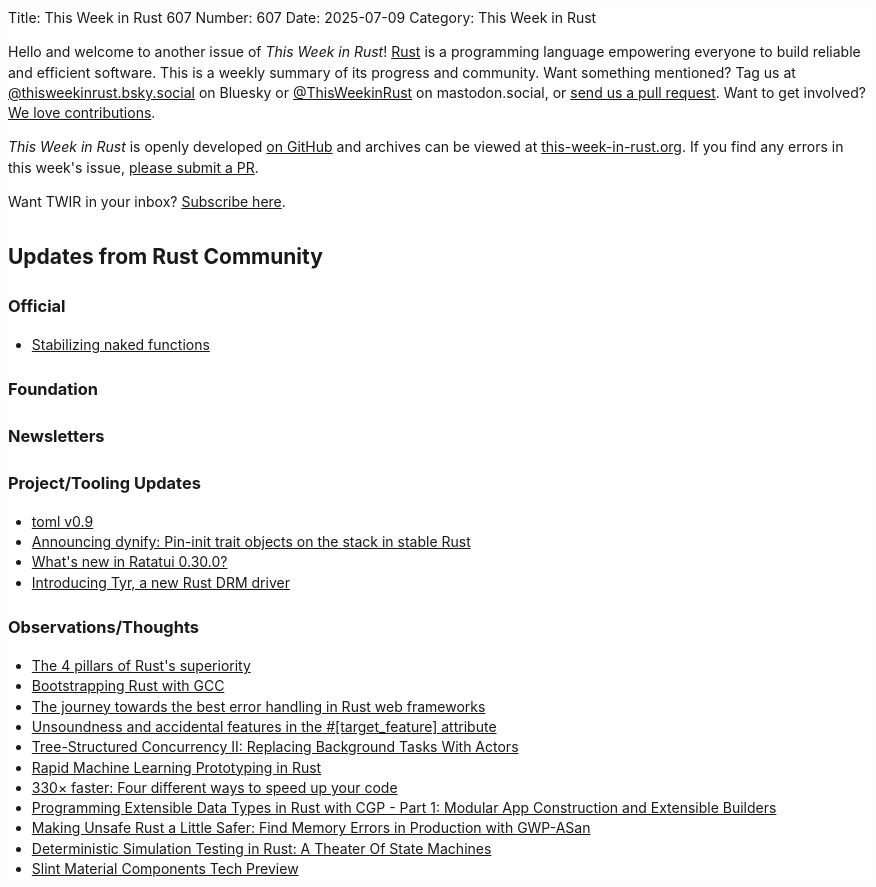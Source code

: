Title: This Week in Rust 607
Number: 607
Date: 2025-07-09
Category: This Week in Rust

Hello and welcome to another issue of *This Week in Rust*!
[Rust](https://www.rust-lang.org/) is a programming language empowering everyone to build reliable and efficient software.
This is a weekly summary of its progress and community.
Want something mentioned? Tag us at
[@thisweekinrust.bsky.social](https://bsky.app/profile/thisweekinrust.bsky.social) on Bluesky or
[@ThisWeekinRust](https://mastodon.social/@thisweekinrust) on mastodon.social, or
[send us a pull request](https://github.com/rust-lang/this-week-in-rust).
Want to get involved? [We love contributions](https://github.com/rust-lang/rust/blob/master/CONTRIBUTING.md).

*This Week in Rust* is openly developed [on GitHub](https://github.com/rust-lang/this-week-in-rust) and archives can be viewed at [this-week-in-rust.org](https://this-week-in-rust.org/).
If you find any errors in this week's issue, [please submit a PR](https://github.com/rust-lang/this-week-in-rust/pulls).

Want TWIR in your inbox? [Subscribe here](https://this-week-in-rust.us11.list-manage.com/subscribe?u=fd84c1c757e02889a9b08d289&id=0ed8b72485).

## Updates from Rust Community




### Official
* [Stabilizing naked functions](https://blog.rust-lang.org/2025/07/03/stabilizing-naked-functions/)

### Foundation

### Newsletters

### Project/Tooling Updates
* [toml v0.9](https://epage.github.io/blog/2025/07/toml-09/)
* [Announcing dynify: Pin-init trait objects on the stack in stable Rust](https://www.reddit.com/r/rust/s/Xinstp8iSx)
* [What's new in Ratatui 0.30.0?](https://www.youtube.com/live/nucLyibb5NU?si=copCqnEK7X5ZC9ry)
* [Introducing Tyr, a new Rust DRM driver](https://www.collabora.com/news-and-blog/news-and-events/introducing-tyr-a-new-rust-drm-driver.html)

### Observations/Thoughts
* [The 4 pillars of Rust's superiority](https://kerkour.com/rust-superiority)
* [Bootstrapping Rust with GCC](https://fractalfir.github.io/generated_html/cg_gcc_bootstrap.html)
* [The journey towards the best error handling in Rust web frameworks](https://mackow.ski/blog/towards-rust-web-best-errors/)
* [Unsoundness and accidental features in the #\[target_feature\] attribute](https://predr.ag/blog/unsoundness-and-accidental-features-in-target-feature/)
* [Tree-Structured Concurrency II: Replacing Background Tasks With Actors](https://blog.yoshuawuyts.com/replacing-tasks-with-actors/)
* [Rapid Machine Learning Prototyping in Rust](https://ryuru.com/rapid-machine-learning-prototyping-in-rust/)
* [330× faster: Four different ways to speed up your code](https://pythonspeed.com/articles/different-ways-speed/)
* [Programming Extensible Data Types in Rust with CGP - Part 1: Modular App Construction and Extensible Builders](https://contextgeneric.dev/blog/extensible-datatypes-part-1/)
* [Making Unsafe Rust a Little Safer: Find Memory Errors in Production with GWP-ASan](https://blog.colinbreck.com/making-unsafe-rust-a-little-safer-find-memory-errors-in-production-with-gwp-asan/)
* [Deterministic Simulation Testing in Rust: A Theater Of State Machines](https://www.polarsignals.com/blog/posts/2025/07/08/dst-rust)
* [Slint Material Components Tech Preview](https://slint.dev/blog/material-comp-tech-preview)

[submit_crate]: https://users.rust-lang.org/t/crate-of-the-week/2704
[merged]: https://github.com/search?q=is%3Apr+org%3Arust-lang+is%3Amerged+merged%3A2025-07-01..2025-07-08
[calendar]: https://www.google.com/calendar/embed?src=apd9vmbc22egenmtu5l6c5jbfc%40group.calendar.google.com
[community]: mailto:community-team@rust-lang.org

# What you need to do:
The answer must be every line of the data that holds the word "with".

# Result of this task:
* [Bootstrapping Rust with GCC](https://fractalfir.github.io/generated_html/cg_gcc_bootstrap.html)
* [Tree-Structured Concurrency II: Replacing Background Tasks With Actors](https://blog.yoshuawuyts.com/replacing-tasks-with-actors/)
* [Programming Extensible Data Types in Rust with CGP - Part 1: Modular App Construction and Extensible Builders](https://contextgeneric.dev/blog/extensible-datatypes-part-1/)
* [Making Unsafe Rust a Little Safer: Find Memory Errors in Production with GWP-ASan](https://blog.colinbreck.com/making-unsafe-rust-a-little-safer-find-memory-errors-in-production-with-gwp-asan/)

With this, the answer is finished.